Hello all.. I just now (today) saw this UMAI stuff and have a question... Do you *have*  to buy their vacuum sealer? Or can you just buy their bags? Like, what should I spring for when buying into their system? I already have a vacuum sealer at home. I imagine I can get the cure spices/seasonings cheaper than what they will sell them to me for. So really, do I only need their special bags? Or do they even have special bags? I imagine I can do more research when I get home this evening with access to YouTube, etc., but I'm impatient, and if I can place an order today for some stuff I will. Thanks!


----------



## noxwaste (May 17, 2017)

After doing a bit more research on my own, it seems as if the UMAI system you're "buying into" is only the bags/"mouse" pieces that go into the ends of the bags. Those bags seem a bit expensive if you were to get into this commercially, though...


----------



## browneyesvictim (May 17, 2017)

You can probably use the vac sealer you have, and yes you are really just buying their bags/mouse. But I will add my 2 cents worth about my experience with UMAI bags and my OLD sealer.

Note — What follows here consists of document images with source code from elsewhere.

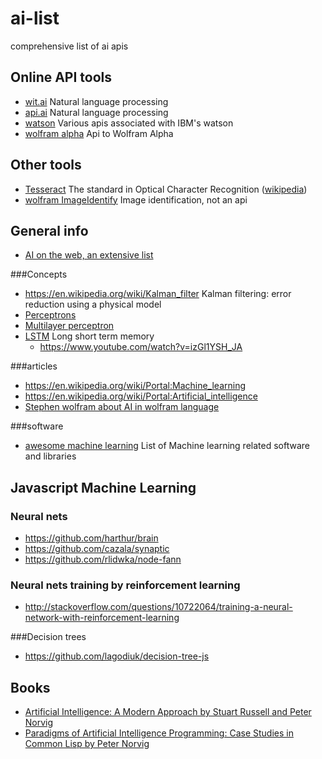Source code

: # ai-list
comprehensive list of ai apis

Online API tools
------

- [wit.ai](https://wit.ai/) Natural language processing
- [api.ai](http://api.ai/) Natural language processing
- [watson](http://www.ibm.com/smarterplanet/us/en/ibmwatson/developercloud/) Various apis associated with IBM's watson
- [wolfram alpha](http://products.wolframalpha.com/api/documentation.html) Api to Wolfram Alpha

Other tools
------

- [Tesseract](https://code.google.com/p/tesseract-ocr/) The standard in Optical Character Recognition ([wikipedia](http://en.wikipedia.org/wiki/Tesseract_%28software%29))
- [wolfram ImageIdentify](https://www.imageidentify.com) Image identification, not an api

General info
------

- [AI on the web, an extensive list](http://aima.cs.berkeley.edu/ai.html)

###Concepts

- https://en.wikipedia.org/wiki/Kalman_filter Kalman filtering: error reduction using a physical model
- [Perceptrons](https://en.wikipedia.org/wiki/Perceptron)
- [Multilayer perceptron](https://en.wikipedia.org/wiki/Multilayer_perceptron)
- [LSTM](https://en.wikipedia.org/wiki/Long_short_term_memory) Long short term memory
  - https://www.youtube.com/watch?v=izGl1YSH_JA

###articles

- https://en.wikipedia.org/wiki/Portal:Machine_learning
- https://en.wikipedia.org/wiki/Portal:Artificial_intelligence
- [Stephen wolfram about AI in wolfram language](http://blog.stephenwolfram.com/2015/05/wolfram-language-artificial-intelligence-the-image-identification-project/)

###software

- [awesome machine learning](https://github.com/josephmisiti/awesome-machine-learning) List of Machine learning related software and libraries

Javascript Machine Learning
------------

### Neural nets

- https://github.com/harthur/brain
- https://github.com/cazala/synaptic
- https://github.com/rlidwka/node-fann

### Neural nets training by reinforcement learning

- http://stackoverflow.com/questions/10722064/training-a-neural-network-with-reinforcement-learning

###Decision trees

- https://github.com/lagodiuk/decision-tree-js

Books
-----

- [Artificial Intelligence: A Modern Approach by Stuart Russell and Peter Norvig](http://aima.cs.berkeley.edu/)
- [Paradigms of Artificial Intelligence Programming: Case Studies in Common Lisp by Peter Norvig](http://norvig.com/paip.html)
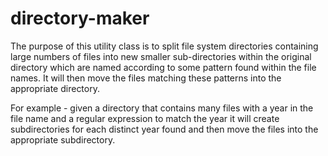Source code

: # directory-maker #

The purpose of this utility class is to split file system directories containing large numbers of files into new smaller sub-directories within the original directory which are named according to some pattern found within the file names. It will then move the files matching these patterns into the appropriate directory.

For example - given a directory that contains many files with a year in the file name and a regular expression to match the year it will create subdirectories for each distinct year found and then move the files into the appropriate subdirectory.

My OLD cheap sealer was automatic. In other words, it would draw a vacuum and then when it sensed a certain vacuum was reached it would start sealing automatically. I had no control of anything. The UMAi bags do not have the micro checkerboard shaped grooves or channels formed in the plastic like all other vacuum bags do to assist with drawing out all the air. So getting all the air out and a good vacuum becomes a challenge before it decides to seal. If you have a sealer that you can manually "pulse" the vacuum and then manually seal the plastic, you are golden.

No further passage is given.